House decorum: Bluster and blame
The Democratic Party and the professional left have provoked and demonized O'Brien from the start. Perhaps the best example came during last year's carefully orchestrated public employee protests of right-to-work legislation. In blatant violation of the rules, unionized firefighters shouted from the House gallery during a legislative debate.
It was a great bit of agitprop, for it elicited its intended response: O'Brien cleared the gallery during the duration of the debate so the people's business could proceed undisturbed. The Democrats and public employee unions then crowed that they had been silenced and bullied by the speaker they had tried to silence and bully.
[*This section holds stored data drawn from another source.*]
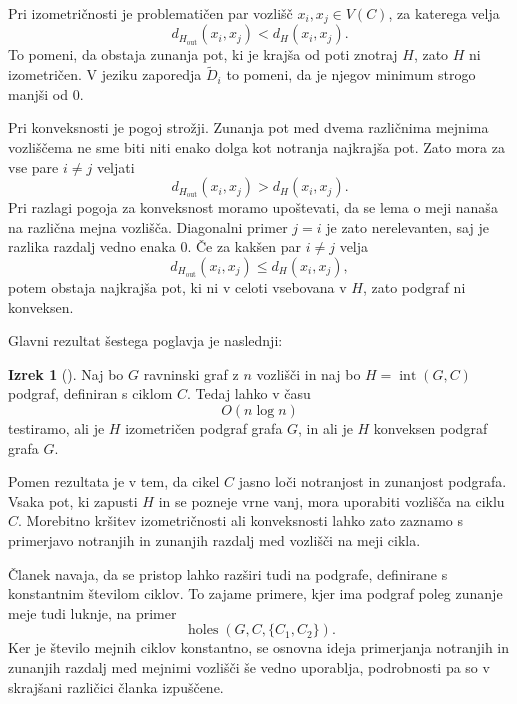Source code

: \documentclass[sigconf
]{acmart}
\theoremstyle{definition}
\newtheorem{theorem}{Izrek}[section]
\begin{document}
Pri izometričnosti je problematičen par vozlišč $x_i,x_j \in V(C)$, za katerega velja
\begin{equation}
    d_{H_{\mathrm{out}}}(x_i,x_j) < d_H(x_i,x_j).
\end{equation}
To pomeni, da obstaja zunanja pot, ki je krajša od poti znotraj $H$, zato $H$ ni izometričen. V jeziku zaporedja $\tilde{D}_i$ to pomeni, da je njegov minimum strogo manjši od $0$.

Pri konveksnosti je pogoj strožji. Zunanja pot med dvema različnima mejnima vozliščema ne sme biti niti enako dolga kot notranja najkrajša pot. Zato mora za vse pare $i\neq j$ veljati
\begin{equation}
    d_{H_{\mathrm{out}}}(x_i,x_j) > d_H(x_i,x_j).
\end{equation}
Pri razlagi pogoja za konveksnost moramo upoštevati, da se lema o meji nanaša na različna mejna vozlišča. Diagonalni primer $j=i$ je zato nerelevanten, saj je razlika razdalj vedno enaka $0$. Če za kakšen par $i\neq j$ velja
\begin{equation}
    d_{H_{\mathrm{out}}}(x_i,x_j) \leq d_H(x_i,x_j),
\end{equation}
potem obstaja najkrajša pot, ki ni v celoti vsebovana v $H$, zato podgraf ni konveksen.

Glavni rezultat šestega poglavja je naslednji:

\begin{theorem}[\cite{main_paper}]
Naj bo $G$ ravninski graf z $n$ vozlišči in naj bo $H=\operatorname{int}(G,C)$ podgraf, definiran s ciklom $C$. Tedaj lahko v času
\begin{equation}
    O(n \log n)
\end{equation}
testiramo, ali je $H$ izometričen podgraf grafa $G$, in ali je $H$ konveksen podgraf grafa $G$.
\end{theorem}

Pomen rezultata je v tem, da cikel $C$ jasno loči notranjost in zunanjost podgrafa. Vsaka pot, ki zapusti $H$ in se pozneje vrne vanj, mora uporabiti vozlišča na ciklu $C$. Morebitno kršitev izometričnosti ali konveksnosti lahko zato zaznamo s primerjavo notranjih in zunanjih razdalj med vozlišči na meji cikla.

Članek navaja, da se pristop lahko razširi tudi na podgrafe, definirane s konstantnim številom ciklov. To zajame primere, kjer ima podgraf poleg zunanje meje tudi luknje, na primer
\begin{equation}
    \operatorname{holes}(G,C,\{C_1,C_2\}).
\end{equation}
Ker je število mejnih ciklov konstantno, se osnovna ideja primerjanja notranjih in zunanjih razdalj med mejnimi vozlišči še vedno uporablja, podrobnosti pa so v skrajšani različici članka izpuščene.
\end{document}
O'Brien, though, is far from blameless. He has contributed to the problem with an attitude that has come across as coldly dismissive of opponents both without and within his own party. And in his aggressive quest to win political battles, he has sometimes lost sight of the bigger picture. Commanding nearly three-quarters of the 400-member House does give one a mandate to pursue one's policies. But it is not wise to use too heavy a hand in doing so.
Political rhetoric about civility is mostly noise. Democrats didn't care about bipartisanship when they had the majority, and Republicans don't care about it now. That's how it goes, and that's OK. But as the fourth-grade tours of the State House continue through the end of the school year, let's at least try a little bit to act like we care about getting along.